◆ **Data listing**
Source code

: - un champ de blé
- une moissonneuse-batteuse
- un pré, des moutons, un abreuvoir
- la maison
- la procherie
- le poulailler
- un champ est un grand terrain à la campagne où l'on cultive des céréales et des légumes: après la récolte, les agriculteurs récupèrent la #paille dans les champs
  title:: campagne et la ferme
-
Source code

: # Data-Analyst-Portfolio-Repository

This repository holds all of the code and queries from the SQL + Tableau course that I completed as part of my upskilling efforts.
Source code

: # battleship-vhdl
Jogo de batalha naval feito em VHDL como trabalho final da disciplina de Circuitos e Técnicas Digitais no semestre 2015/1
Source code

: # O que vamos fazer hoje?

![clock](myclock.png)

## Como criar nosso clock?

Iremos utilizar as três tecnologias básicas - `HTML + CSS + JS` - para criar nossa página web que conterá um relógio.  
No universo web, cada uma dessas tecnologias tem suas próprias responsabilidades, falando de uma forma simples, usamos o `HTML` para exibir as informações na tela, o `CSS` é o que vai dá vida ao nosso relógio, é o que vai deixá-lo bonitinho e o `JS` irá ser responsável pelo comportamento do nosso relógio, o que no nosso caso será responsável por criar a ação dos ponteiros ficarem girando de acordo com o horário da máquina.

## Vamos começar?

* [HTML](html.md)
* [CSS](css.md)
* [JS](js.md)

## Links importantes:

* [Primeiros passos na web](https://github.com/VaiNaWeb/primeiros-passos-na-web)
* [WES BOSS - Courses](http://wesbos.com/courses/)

◆ **Work item**
Every line from the one containing "- une moissonneuse-batteuse" through the end of the data must be repeated exactly, and no other line.

◆ **Response area**
- une moissonneuse-batteuse
- un pré, des moutons, un abreuvoir
- la maison
- la procherie
- le poulailler
- un champ est un grand terrain à la campagne où l'on cultive des céréales et des légumes: après la récolte, les agriculteurs récupèrent la #paille dans les champs
  title:: campagne et la ferme
-
Source code

: # Data-Analyst-Portfolio-Repository

This repository holds all of the code and queries from the SQL + Tableau course that I completed as part of my upskilling efforts.
Source code

: # battleship-vhdl
Jogo de batalha naval feito em VHDL como trabalho final da disciplina de Circuitos e Técnicas Digitais no semestre 2015/1
Source code

: # O que vamos fazer hoje?

![clock](myclock.png)

## Como criar nosso clock?

Iremos utilizar as três tecnologias básicas - `HTML + CSS + JS` - para criar nossa página web que conterá um relógio.  
No universo web, cada uma dessas tecnologias tem suas próprias responsabilidades, falando de uma forma simples, usamos o `HTML` para exibir as informações na tela, o `CSS` é o que vai dá vida ao nosso relógio, é o que vai deixá-lo bonitinho e o `JS` irá ser responsável pelo comportamento do nosso relógio, o que no nosso caso será responsável por criar a ação dos ponteiros ficarem girando de acordo com o horário da máquina.

## Vamos começar?

* [HTML](html.md)
* [CSS](css.md)
* [JS](js.md)

## Links importantes:

* [Primeiros passos na web](https://github.com/VaiNaWeb/primeiros-passos-na-web)
* [WES BOSS - Courses](http://wesbos.com/courses/)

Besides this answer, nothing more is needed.